# INSTRUCTIONS TO FOLLOW
Repeat all the lines below exactly, but omit the pictures.

# RECORDS FOR THE TASK

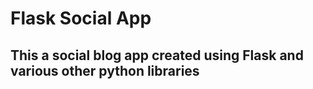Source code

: # Flask Social App 

## This a social blog app created using Flask and various other python libraries
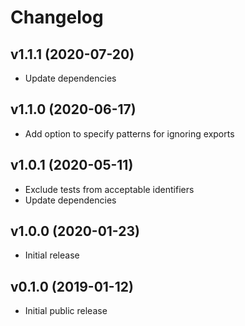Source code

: # Changelog

## v1.1.1 (2020-07-20)

* Update dependencies

## v1.1.0 (2020-06-17)

* Add option to specify patterns for ignoring exports

## v1.0.1 (2020-05-11)

* Exclude tests from acceptable identifiers
* Update dependencies

## v1.0.0 (2020-01-23)

* Initial release

## v0.1.0 (2019-01-12)

* Initial public release
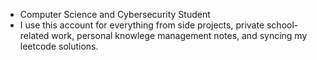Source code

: - Computer Science and Cybersecurity Student
- I use this account for everything from side projects, private school-related work, personal knowlege management notes, and syncing my leetcode solutions. 
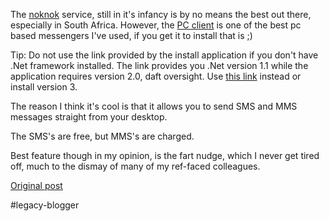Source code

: <!--
date: '2008-06-30'
published: true
slug: 2008-06-noknok-pc-client_30
time_to_read: 5
title: noknok PC Client
-->

The [noknok](http://www.noknok.co.za/how-do-i-get-it.html) service, still in it's infancy is by no means the best out there, especially in South Africa. However, the [PC client](http://www.noknok.co.za/downloads/MTN_IMPS_PC.exe) is one of the best pc based messengers I've used, if you get it to install that is ;)  
  
Tip: Do not use the link provided by the install application if you don't have .Net framework installed. The link provides you .Net version 1.1 while the application requires version 2.0, daft oversight. Use [this link](http://www.microsoft.com/downloads/details.aspx?FamilyID=0856EACB-4362-4B0D-8EDD-AAB15C5E04F5&displaylang=en) instead or install version 3.  
  
The reason I think it's cool is that it allows you to send SMS and MMS messages straight from your desktop.  
  
The SMS's are free, but MMS's are charged.  
  
Best feature though in my opinion, is the fart nudge, which I never get tired off, much to the dismay of many of my ref-faced colleagues.

[Original post](https://ysfk.blogspot.com/2008/06/noknok-pc-client_30.html)

#legacy-blogger 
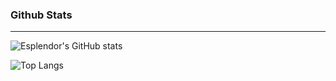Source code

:### Github Stats
________________________________________________________
![Esplendor's GitHub stats](https://github-readme-stats.vercel.app/api?username=Esplendor&show_icons=true&theme=dracula)

![Top Langs](https://github-readme-stats.vercel.app/api/top-langs/?username=Esplendor&layout=compact)
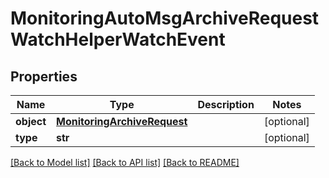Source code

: # MonitoringAutoMsgArchiveRequestWatchHelperWatchEvent

## Properties
Name | Type | Description | Notes
------------ | ------------- | ------------- | -------------
**object** | [**MonitoringArchiveRequest**](MonitoringArchiveRequest.md) |  | [optional] 
**type** | **str** |  | [optional] 

[[Back to Model list]](../README.md#documentation-for-models) [[Back to API list]](../README.md#documentation-for-api-endpoints) [[Back to README]](../README.md)



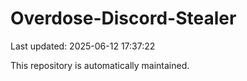 # Overdose-Discord-Stealer

Last updated: 2025-06-12 17:37:22

This repository is automatically maintained.
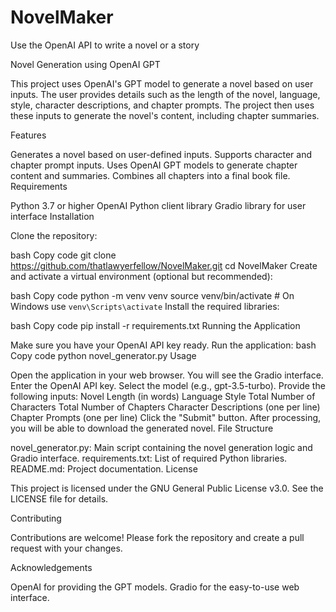 # NovelMaker
Use the OpenAI API to write a novel or a story

Novel Generation using OpenAI GPT

This project uses OpenAI's GPT model to generate a novel based on user inputs. The user provides details such as the length of the novel, language, style, character descriptions, and chapter prompts. The project then uses these inputs to generate the novel's content, including chapter summaries.

Features

Generates a novel based on user-defined inputs.
Supports character and chapter prompt inputs.
Uses OpenAI GPT models to generate chapter content and summaries.
Combines all chapters into a final book file.
Requirements

Python 3.7 or higher
OpenAI Python client library
Gradio library for user interface
Installation

Clone the repository:

bash
Copy code
git clone https://github.com/thatlawyerfellow/NovelMaker.git
cd NovelMaker
Create and activate a virtual environment (optional but recommended):

bash
Copy code
python -m venv venv
source venv/bin/activate  # On Windows use `venv\Scripts\activate`
Install the required libraries:

bash
Copy code
pip install -r requirements.txt
Running the Application

Make sure you have your OpenAI API key ready.
Run the application:
bash
Copy code
python novel_generator.py
Usage

Open the application in your web browser. You will see the Gradio interface.
Enter the OpenAI API key.
Select the model (e.g., gpt-3.5-turbo).
Provide the following inputs:
Novel Length (in words)
Language
Style
Total Number of Characters
Total Number of Chapters
Character Descriptions (one per line)
Chapter Prompts (one per line)
Click the "Submit" button.
After processing, you will be able to download the generated novel.
File Structure

novel_generator.py: Main script containing the novel generation logic and Gradio interface.
requirements.txt: List of required Python libraries.
README.md: Project documentation.
License

This project is licensed under the GNU General Public License v3.0. See the LICENSE file for details.

Contributing

Contributions are welcome! Please fork the repository and create a pull request with your changes.

Acknowledgements

OpenAI for providing the GPT models.
Gradio for the easy-to-use web interface.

# SOLVED EXERCISE
Source code

: # Flask Social App 

## This a social blog app created using Flask and various other python libraries
Source code

: # Changelog

## v1.1.1 (2020-07-20)

* Update dependencies

## v1.1.0 (2020-06-17)

* Add option to specify patterns for ignoring exports

## v1.0.1 (2020-05-11)

* Exclude tests from acceptable identifiers
* Update dependencies

## v1.0.0 (2020-01-23)

* Initial release

## v0.1.0 (2019-01-12)

* Initial public release
Source code

: - Computer Science and Cybersecurity Student
- I use this account for everything from side projects, private school-related work, personal knowlege management notes, and syncing my leetcode solutions. 
Source code

: <!--
date: '2008-06-30'
published: true
slug: 2008-06-noknok-pc-client_30
time_to_read: 5
title: noknok PC Client
-->

The [noknok](http://www.noknok.co.za/how-do-i-get-it.html) service, still in it's infancy is by no means the best out there, especially in South Africa. However, the [PC client](http://www.noknok.co.za/downloads/MTN_IMPS_PC.exe) is one of the best pc based messengers I've used, if you get it to install that is ;)  
  
Tip: Do not use the link provided by the install application if you don't have .Net framework installed. The link provides you .Net version 1.1 while the application requires version 2.0, daft oversight. Use [this link](http://www.microsoft.com/downloads/details.aspx?FamilyID=0856EACB-4362-4B0D-8EDD-AAB15C5E04F5&displaylang=en) instead or install version 3.  
  
The reason I think it's cool is that it allows you to send SMS and MMS messages straight from your desktop.  
  
The SMS's are free, but MMS's are charged.  
  
Best feature though in my opinion, is the fart nudge, which I never get tired off, much to the dismay of many of my ref-faced colleagues.

[Original post](https://ysfk.blogspot.com/2008/06/noknok-pc-client_30.html)

#legacy-blogger 
Source code

:### Github Stats
________________________________________________________
![Esplendor's GitHub stats](https://github-readme-stats.vercel.app/api?username=Esplendor&show_icons=true&theme=dracula)

![Top Langs](https://github-readme-stats.vercel.app/api/top-langs/?username=Esplendor&layout=compact)
Source code

: # MonitoringAutoMsgArchiveRequestWatchHelperWatchEvent

## Properties
Name | Type | Description | Notes
------------ | ------------- | ------------- | -------------
**object** | [**MonitoringArchiveRequest**](MonitoringArchiveRequest.md) |  | [optional] 
**type** | **str** |  | [optional] 

[[Back to Model list]](../README.md#documentation-for-models) [[Back to API list]](../README.md#documentation-for-api-endpoints) [[Back to README]](../README.md)



 # Overdose-Discord-Stealer

Last updated: 2025-06-12 17:37:22

This repository is automatically maintained.
 # NovelMaker
Use the OpenAI API to write a novel or a story

Novel Generation using OpenAI GPT

This project uses OpenAI's GPT model to generate a novel based on user inputs. The user provides details such as the length of the novel, language, style, character descriptions, and chapter prompts. The project then uses these inputs to generate the novel's content, including chapter summaries.

Features

Generates a novel based on user-defined inputs.
Supports character and chapter prompt inputs.
Uses OpenAI GPT models to generate chapter content and summaries.
Combines all chapters into a final book file.
Requirements

Python 3.7 or higher
OpenAI Python client library
Gradio library for user interface
Installation

Clone the repository:

bash
Copy code
git clone https://github.com/thatlawyerfellow/NovelMaker.git
cd NovelMaker
Create and activate a virtual environment (optional but recommended):

bash
Copy code
python -m venv venv
source venv/bin/activate  # On Windows use `venv\Scripts\activate`
Install the required libraries:

bash
Copy code
pip install -r requirements.txt
Running the Application

Make sure you have your OpenAI API key ready.
Run the application:
bash
Copy code
python novel_generator.py
Usage

Open the application in your web browser. You will see the Gradio interface.
Enter the OpenAI API key.
Select the model (e.g., gpt-3.5-turbo).
Provide the following inputs:
Novel Length (in words)
Language
Style
Total Number of Characters
Total Number of Chapters
Character Descriptions (one per line)
Chapter Prompts (one per line)
Click the "Submit" button.
After processing, you will be able to download the generated novel.
File Structure

novel_generator.py: Main script containing the novel generation logic and Gradio interface.
requirements.txt: List of required Python libraries.
README.md: Project documentation.
License

This project is licensed under the GNU General Public License v3.0. See the LICENSE file for details.

Contributing

Contributions are welcome! Please fork the repository and create a pull request with your changes.

Acknowledgements

OpenAI for providing the GPT models.
Gradio for the easy-to-use web interface.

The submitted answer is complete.